■ Problem to solve
Leaving out the images, please output every entry exactly as it appears.

[Rendered images with source text]

------------------------

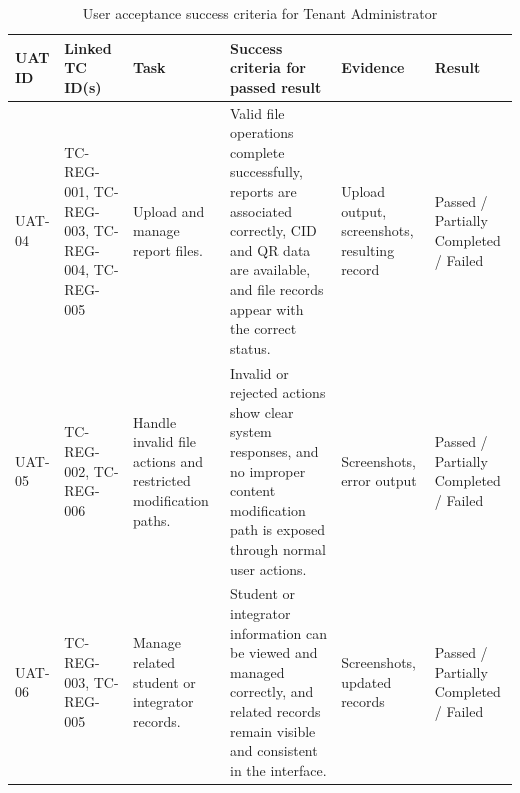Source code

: \begin{table}[H]
  \centering
  \smalltable
  \scriptsize
  {%
  \setlength{\tabcolsep}{3pt}
  \renewcommand{\arraystretch}{1.18}
  \begin{tabular}{|>{\raggedright\arraybackslash}p{}|
                  >{\raggedright\arraybackslash}p{}|
                  >{\raggedright\arraybackslash}p{}|
                  >{\raggedright\arraybackslash}p{}|
                  >{\raggedright\arraybackslash}p{}|
                  >{\centering\arraybackslash}p{}|}
    \hline
    \textbf{UAT ID} &
    \textbf{Linked TC ID(s)} &
    \textbf{Task} &
    \textbf{Success criteria for passed result} &
    \textbf{Evidence} &
    \textbf{Result} \\
    \hline\hline

    UAT-04 &
    TC-REG-001, TC-REG-003, TC-REG-004, TC-REG-005 &
    Upload and manage report files. &
    Valid file operations complete successfully, reports are associated
    correctly, CID and QR data are available, and file records appear with the
    correct status. &
    Upload output, screenshots, resulting record &
    Passed / Partially Completed / Failed \\
    \hline

    UAT-05 &
    TC-REG-002, TC-REG-006 &
    Handle invalid file actions and restricted modification paths. &
    Invalid or rejected actions show clear system responses, and no improper
    content modification path is exposed through normal user actions. &
    Screenshots, error output &
    Passed / Partially Completed / Failed \\
    \hline

    UAT-06 &
    TC-REG-003, TC-REG-005 &
    Manage related student or integrator records. &
    Student or integrator information can be viewed and managed correctly, and
    related records remain visible and consistent in the interface. &
    Screenshots, updated records &
    Passed / Partially Completed / Failed \\
    \hline

  \end{tabular}
  }%
  \captionsetup{type=table}
  \caption{User acceptance success criteria for Tenant Administrator}
  \label{tab:uat-success-tenant}
\end{table}

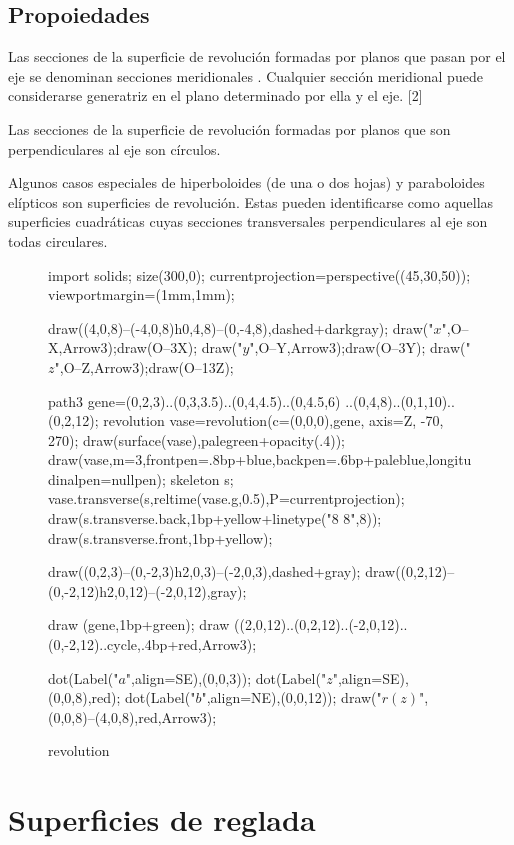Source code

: \subsection{Propoiedades}

Las secciones de la superficie de revolución formadas por planos que pasan por el eje se denominan secciones meridionales . Cualquier sección meridional puede considerarse generatriz en el plano determinado por ella y el eje. [2]

Las secciones de la superficie de revolución formadas por planos que son perpendiculares al eje son círculos.

Algunos casos especiales de hiperboloides (de una o dos hojas) y paraboloides elípticos son superficies de revolución. Estas pueden identificarse como aquellas superficies cuadráticas cuyas secciones transversales perpendiculares al eje son todas circulares.

\begin{figure}[!ht]\centering
	\begin{asy}
	import solids;
	size(300,0);
	currentprojection=perspective((45,30,50));
	viewportmargin=(1mm,1mm);

	draw((4,0,8)--(-4,0,8)^^(0,4,8)--(0,-4,8),dashed+darkgray);
	draw("$x$",O--X,Arrow3);draw(O--3X);
	draw("$y$",O--Y,Arrow3);draw(O--3Y);
	draw("$z$",O--Z,Arrow3);draw(O--13Z);

	path3 gene=(0,2,3)..(0,3,3.5)..(0,4,4.5)..(0,4.5,6)
	..(0,4,8)..(0,1,10)..(0,2,12);
	revolution vase=revolution(c=(0,0,0),gene, axis=Z, -70, 270);
	draw(surface(vase),palegreen+opacity(.4));
	draw(vase,m=3,frontpen=.8bp+blue,backpen=.6bp+paleblue,longitudinalpen=nullpen);
	skeleton s;
	vase.transverse(s,reltime(vase.g,0.5),P=currentprojection);
	draw(s.transverse.back,1bp+yellow+linetype("8 8",8));
	draw(s.transverse.front,1bp+yellow);

	draw((0,2,3)--(0,-2,3)^^(2,0,3)--(-2,0,3),dashed+gray);
	draw((0,2,12)--(0,-2,12)^^(2,0,12)--(-2,0,12),gray);

	draw (gene,1bp+green);
	draw ((2,0,12)..(0,2,12)..(-2,0,12)..(0,-2,12)..cycle,.4bp+red,Arrow3);

	dot(Label("$a$",align=SE),(0,0,3));
	dot(Label("$z$",align=SE),(0,0,8),red);
	dot(Label("$b$",align=NE),(0,0,12));
	draw("$r(z)$",(0,0,8)--(4,0,8),red,Arrow3);

	\end{asy}
	\caption{revolution}\end{figure}
 \section{Superficies de reglada}

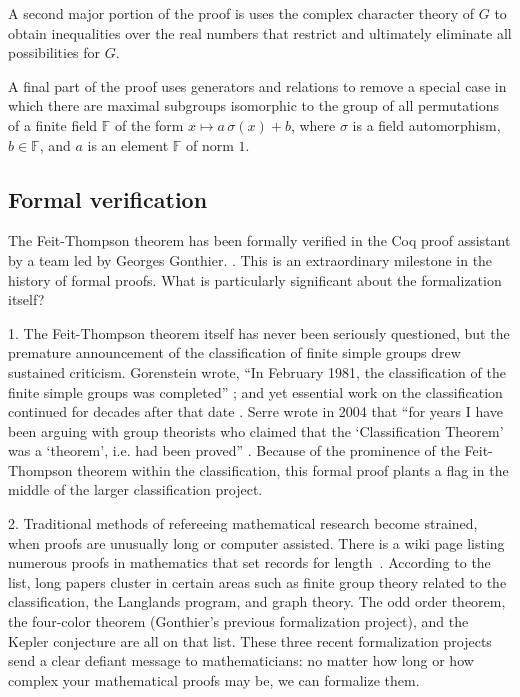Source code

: \documentclass[brochure,english,12pt]{bourbaki}
\theoremstyle{plain}
\def\ring#1{{\mathbb{#1}}}
\begin{document}

A second major portion of the proof is uses the complex character theory of $G$ to obtain inequalities over the real numbers
that restrict and ultimately eliminate all possibilities for $G$. 

A final part of the proof uses generators and relations to remove a special case in which there
are maximal subgroups isomorphic to the group of all permutations of a finite field $\ring{F}$
of the form $x \mapsto a\, \sigma (x) + b$, where $\sigma$ is a field automorphism, $b\in\ring{F}$,
and $a$ is an element $\ring{F}$ of norm $1$.





\subsection{Formal verification}


The Feit-Thompson theorem has been formally verified in the Coq proof assistant by a team led by Georges Gonthier.
\cite{gonthier2013machine}.  This is an extraordinary milestone in the history of formal proofs.
What is particularly significant about the formalization itself?

1. The Feit-Thompson theorem itself has never been seriously questioned,
but the premature announcement of the classification of finite simple groups drew sustained criticism.
 Gorenstein wrote, ``In February 1981, the classification of the finite simple groups was
completed'' \cite[page 1]{gorenstein2007finite}; and yet essential work on the classification
continued for decades after that date \cite{aschbacher2004status}. 
Serre wrote in 2004 that ``for years I have been arguing with group theorists who claimed
that the `Classification Theorem' was a `theorem', i.e. had been proved'' \cite{raussen2004interview}.
Because of the prominence of the Feit-Thompson theorem within the classification, 
this formal proof plants a flag in the middle of the larger classification project.



2. Traditional methods of refereeing mathematical research become strained, when
proofs are unusually long or computer assisted.  There is a wiki page listing numerous proofs
in mathematics that set records for length~\cite{WikiLong}.
According to the list,
long papers cluster in certain areas
such as finite group theory related to the classification, 
the Langlands program,
and graph theory.  The odd order theorem, the four-color theorem (Gonthier's previous formalization
project), and the Kepler conjecture are all on that list. 
These three recent formalization projects send a clear defiant message  to mathematicians:
no matter how long or how complex your mathematical proofs may be, we can formalize them.
\end{document}
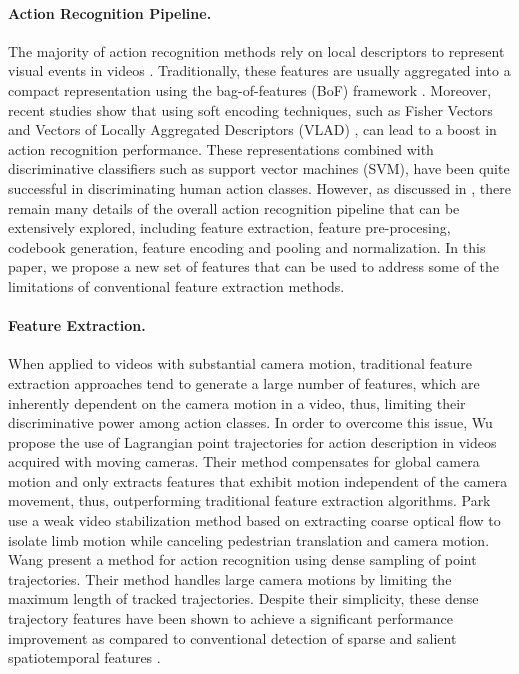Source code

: \paragraph{\textbf{Action Recognition Pipeline.}} The majority of action recognition methods rely on local descriptors to represent visual events in videos \cite{laptev2005,dollar2005,wang2011}. Traditionally, these features are usually aggregated into a compact representation using the bag-of-features (BoF) framework \cite{laptev2008}. Moreover, recent studies show that using soft encoding techniques, such as  Fisher Vectors \cite{perronnin2010} and Vectors of Locally Aggregated Descriptors (VLAD) \cite{jegou2012}, can lead to a boost in action recognition performance. These representations combined with discriminative classifiers such as support vector machines (SVM), have been quite successful in discriminating human action classes. However, as discussed in \cite{xwang2013}, there remain many details of the overall action recognition pipeline that can be extensively explored, including feature extraction, feature pre-procesing, codebook generation, feature encoding and pooling and normalization. In this paper, we propose a new set of features that can be used to address some of the limitations of conventional feature extraction methods.

\paragraph{\textbf{Feature Extraction.}} When applied to videos with substantial camera motion, traditional feature extraction approaches \cite{dollar2005, laptev2005} tend to generate a large number of features, which are inherently dependent on the camera motion in a video, thus, limiting their discriminative power among action classes. In order to overcome this issue, Wu \etal \cite{wu2011} propose the use of Lagrangian point trajectories for action description in videos acquired with moving cameras. Their method compensates for global camera motion and only extracts features that exhibit motion independent of the camera movement, thus, outperforming traditional feature extraction algorithms. Park \etal \cite{park2013} use a weak video stabilization method based on extracting coarse optical flow to isolate limb motion while canceling pedestrian translation and camera motion. Wang \etal \cite{wang2011} present a method for action recognition using dense sampling of point trajectories. Their method handles large camera motions by limiting the maximum length of tracked trajectories. Despite their simplicity, these dense trajectory features have been shown to achieve a significant performance improvement as compared to conventional detection of sparse and salient spatiotemporal features \cite{laptev2005}.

------------------------

■ Output for this exercise
Source code

: \begin{table}[H]
  \centering
  \smalltable
  \scriptsize
  {%
  \setlength{\tabcolsep}{3pt}
  \renewcommand{\arraystretch}{1.18}
  \begin{tabular}{|>{\raggedright\arraybackslash}p{}|
                  >{\raggedright\arraybackslash}p{}|
                  >{\raggedright\arraybackslash}p{}|
                  >{\raggedright\arraybackslash}p{}|
                  >{\raggedright\arraybackslash}p{}|
                  >{\centering\arraybackslash}p{}|}
    \hline
    \textbf{UAT ID} &
    \textbf{Linked TC ID(s)} &
    \textbf{Task} &
    \textbf{Success criteria for passed result} &
    \textbf{Evidence} &
    \textbf{Result} \\
    \hline\hline

    UAT-04 &
    TC-REG-001, TC-REG-003, TC-REG-004, TC-REG-005 &
    Upload and manage report files. &
    Valid file operations complete successfully, reports are associated
    correctly, CID and QR data are available, and file records appear with the
    correct status. &
    Upload output, screenshots, resulting record &
    Passed / Partially Completed / Failed \\
    \hline

    UAT-05 &
    TC-REG-002, TC-REG-006 &
    Handle invalid file actions and restricted modification paths. &
    Invalid or rejected actions show clear system responses, and no improper
    content modification path is exposed through normal user actions. &
    Screenshots, error output &
    Passed / Partially Completed / Failed \\
    \hline

    UAT-06 &
    TC-REG-003, TC-REG-005 &
    Manage related student or integrator records. &
    Student or integrator information can be viewed and managed correctly, and
    related records remain visible and consistent in the interface. &
    Screenshots, updated records &
    Passed / Partially Completed / Failed \\
    \hline

  \end{tabular}
  }%
  \captionsetup{type=table}
  \caption{User acceptance success criteria for Tenant Administrator}
  \label{tab:uat-success-tenant}
\end{table}

Source code

: \subsection{Propoiedades}

Las secciones de la superficie de revolución formadas por planos que pasan por el eje se denominan secciones meridionales . Cualquier sección meridional puede considerarse generatriz en el plano determinado por ella y el eje. [2]

Las secciones de la superficie de revolución formadas por planos que son perpendiculares al eje son círculos.

Algunos casos especiales de hiperboloides (de una o dos hojas) y paraboloides elípticos son superficies de revolución. Estas pueden identificarse como aquellas superficies cuadráticas cuyas secciones transversales perpendiculares al eje son todas circulares.

\begin{figure}[!ht]\centering
	\begin{asy}
	import solids;
	size(300,0);
	currentprojection=perspective((45,30,50));
	viewportmargin=(1mm,1mm);

	draw((4,0,8)--(-4,0,8)^^(0,4,8)--(0,-4,8),dashed+darkgray);
	draw("$x$",O--X,Arrow3);draw(O--3X);
	draw("$y$",O--Y,Arrow3);draw(O--3Y);
	draw("$z$",O--Z,Arrow3);draw(O--13Z);

	path3 gene=(0,2,3)..(0,3,3.5)..(0,4,4.5)..(0,4.5,6)
	..(0,4,8)..(0,1,10)..(0,2,12);
	revolution vase=revolution(c=(0,0,0),gene, axis=Z, -70, 270);
	draw(surface(vase),palegreen+opacity(.4));
	draw(vase,m=3,frontpen=.8bp+blue,backpen=.6bp+paleblue,longitudinalpen=nullpen);
	skeleton s;
	vase.transverse(s,reltime(vase.g,0.5),P=currentprojection);
	draw(s.transverse.back,1bp+yellow+linetype("8 8",8));
	draw(s.transverse.front,1bp+yellow);

	draw((0,2,3)--(0,-2,3)^^(2,0,3)--(-2,0,3),dashed+gray);
	draw((0,2,12)--(0,-2,12)^^(2,0,12)--(-2,0,12),gray);

	draw (gene,1bp+green);
	draw ((2,0,12)..(0,2,12)..(-2,0,12)..(0,-2,12)..cycle,.4bp+red,Arrow3);

	dot(Label("$a$",align=SE),(0,0,3));
	dot(Label("$z$",align=SE),(0,0,8),red);
	dot(Label("$b$",align=NE),(0,0,12));
	draw("$r(z)$",(0,0,8)--(4,0,8),red,Arrow3);

	\end{asy}
	\caption{revolution}\end{figure}
 \section{Superficies de reglada}

Source code

: \documentclass[brochure,english,12pt]{bourbaki}
\theoremstyle{plain}
\def\ring#1{{\mathbb{#1}}}
\begin{document}

A second major portion of the proof is uses the complex character theory of $G$ to obtain inequalities over the real numbers
that restrict and ultimately eliminate all possibilities for $G$. 

A final part of the proof uses generators and relations to remove a special case in which there
are maximal subgroups isomorphic to the group of all permutations of a finite field $\ring{F}$
of the form $x \mapsto a\, \sigma (x) + b$, where $\sigma$ is a field automorphism, $b\in\ring{F}$,
and $a$ is an element $\ring{F}$ of norm $1$.





\subsection{Formal verification}


The Feit-Thompson theorem has been formally verified in the Coq proof assistant by a team led by Georges Gonthier.
\cite{gonthier2013machine}.  This is an extraordinary milestone in the history of formal proofs.
What is particularly significant about the formalization itself?

1. The Feit-Thompson theorem itself has never been seriously questioned,
but the premature announcement of the classification of finite simple groups drew sustained criticism.
 Gorenstein wrote, ``In February 1981, the classification of the finite simple groups was
completed'' \cite[page 1]{gorenstein2007finite}; and yet essential work on the classification
continued for decades after that date \cite{aschbacher2004status}. 
Serre wrote in 2004 that ``for years I have been arguing with group theorists who claimed
that the `Classification Theorem' was a `theorem', i.e. had been proved'' \cite{raussen2004interview}.
Because of the prominence of the Feit-Thompson theorem within the classification, 
this formal proof plants a flag in the middle of the larger classification project.



2. Traditional methods of refereeing mathematical research become strained, when
proofs are unusually long or computer assisted.  There is a wiki page listing numerous proofs
in mathematics that set records for length~\cite{WikiLong}.
According to the list,
long papers cluster in certain areas
such as finite group theory related to the classification, 
the Langlands program,
and graph theory.  The odd order theorem, the four-color theorem (Gonthier's previous formalization
project), and the Kepler conjecture are all on that list. 
These three recent formalization projects send a clear defiant message  to mathematicians:
no matter how long or how complex your mathematical proofs may be, we can formalize them.
\end{document}
Source code

: \paragraph{\textbf{Action Recognition Pipeline.}} The majority of action recognition methods rely on local descriptors to represent visual events in videos \cite{laptev2005,dollar2005,wang2011}. Traditionally, these features are usually aggregated into a compact representation using the bag-of-features (BoF) framework \cite{laptev2008}. Moreover, recent studies show that using soft encoding techniques, such as  Fisher Vectors \cite{perronnin2010} and Vectors of Locally Aggregated Descriptors (VLAD) \cite{jegou2012}, can lead to a boost in action recognition performance. These representations combined with discriminative classifiers such as support vector machines (SVM), have been quite successful in discriminating human action classes. However, as discussed in \cite{xwang2013}, there remain many details of the overall action recognition pipeline that can be extensively explored, including feature extraction, feature pre-procesing, codebook generation, feature encoding and pooling and normalization. In this paper, we propose a new set of features that can be used to address some of the limitations of conventional feature extraction methods.

\paragraph{\textbf{Feature Extraction.}} When applied to videos with substantial camera motion, traditional feature extraction approaches \cite{dollar2005, laptev2005} tend to generate a large number of features, which are inherently dependent on the camera motion in a video, thus, limiting their discriminative power among action classes. In order to overcome this issue, Wu \etal \cite{wu2011} propose the use of Lagrangian point trajectories for action description in videos acquired with moving cameras. Their method compensates for global camera motion and only extracts features that exhibit motion independent of the camera movement, thus, outperforming traditional feature extraction algorithms. Park \etal \cite{park2013} use a weak video stabilization method based on extracting coarse optical flow to isolate limb motion while canceling pedestrian translation and camera motion. Wang \etal \cite{wang2011} present a method for action recognition using dense sampling of point trajectories. Their method handles large camera motions by limiting the maximum length of tracked trajectories. Despite their simplicity, these dense trajectory features have been shown to achieve a significant performance improvement as compared to conventional detection of sparse and salient spatiotemporal features \cite{laptev2005}.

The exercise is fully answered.